[Task item] Your task is to filter the data below down to the lines holding "readme".

[Data to process]
+++++

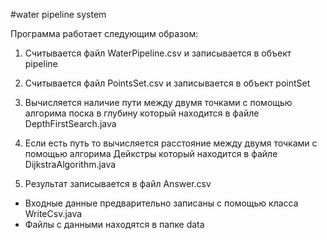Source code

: #water pipeline system

Программа работает следующим образом:

1. Считывается файл WaterPipeline.csv и записывается в объект pipeline

2. Считывается файл PointsSet.csv и записывается в объект pointSet

3. Вычисляется наличие пути между двумя точками с помощью алгорима поска в глубину который находится в файле DepthFirstSearch.java

4. Если есть путь то вычисляется расстояние между двумя точками с помощью алгорима Дейкстры который находится в файле DijkstraAlgorithm.java

5. Результат записывается в файл Answer.csv

* Входные данные предварительно записаны с помощью класса WriteCsv.java
* Файлы с данными находятся в папке data
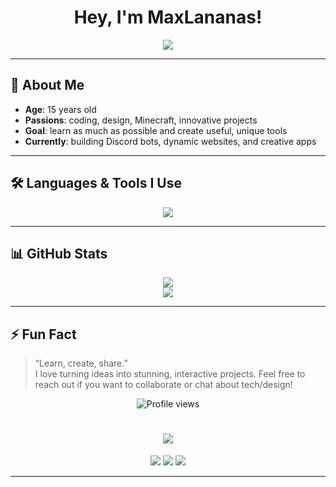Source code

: <h1 align="center">Hey, I'm MaxLananas!</h1>
<p align="center">
  <img src="https://readme-typing-svg.herokuapp.com?font=Fira+Code&size=22&pause=1000&color=00BFFF&center=true&vCenter=true&width=435&lines=Passionate+Developer;Creator+of+Original+Projects;Always+Learning" />
</p>

---

## 🚀 About Me

- **Age**: 15 years old  
- **Passions**: coding, design, Minecraft, innovative projects  
- **Goal**: learn as much as possible and create useful, unique tools  
- **Currently**: building Discord bots, dynamic websites, and creative apps

---

## 🛠️ Languages & Tools I Use

<p align="center">
  <img src="https://skillicons.dev/icons?i=html,css,js,ts,nodejs,react,nextjs,tailwind,python,lua,github,vscode&theme=light" />
</p>

---

## 📊 GitHub Stats

<p align="center">
  <img src="https://github-readme-stats.vercel.app/api?username=maxlananas&show_icons=true&theme=radical" />
  <br/>
  <img src="https://streak-stats.demolab.com?user=maxlananas&theme=radical" />
</p>

---

## ⚡ Fun Fact

> “Learn, create, share.”  
> I love turning ideas into stunning, interactive projects. Feel free to reach out if you want to collaborate or chat about tech/design!

<p align="center">
  <img src="https://komarev.com/ghpvc/?username=maxlananas&style=flat-square&color=blue" alt="Profile views" />
</p>
<h1 align="center">
  <img src="https://readme-typing-svg.herokuapp.com?font=Fira+Code&size=26&pause=1000&center=true&vCenter=true&width=450&lines=Hi+I'm+Maxence!;Creative+Developer;Building+cool+stuff+since+day+one" />
</h1>

<p align="center">
  <img src="https://img.shields.io/badge/Age-15-blue?style=for-the-badge" />
  <img src="https://img.shields.io/badge/Location-Saint--Martin-yellow?style=for-the-badge" />
  <img src="https://img.shields.io/badge/Focus-Innovation-lightgreen?style=for-the-badge" />
</p>

---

+++++

[Written response]
  <img src="https://readme-typing-svg.herokuapp.com?font=Fira+Code&size=22&pause=1000&color=00BFFF&center=true&vCenter=true&width=435&lines=Passionate+Developer;Creator+of+Original+Projects;Always+Learning" />
  <img src="https://github-readme-stats.vercel.app/api?username=maxlananas&show_icons=true&theme=radical" />
  <img src="https://readme-typing-svg.herokuapp.com?font=Fira+Code&size=26&pause=1000&center=true&vCenter=true&width=450&lines=Hi+I'm+Maxence!;Creative+Developer;Building+cool+stuff+since+day+one" />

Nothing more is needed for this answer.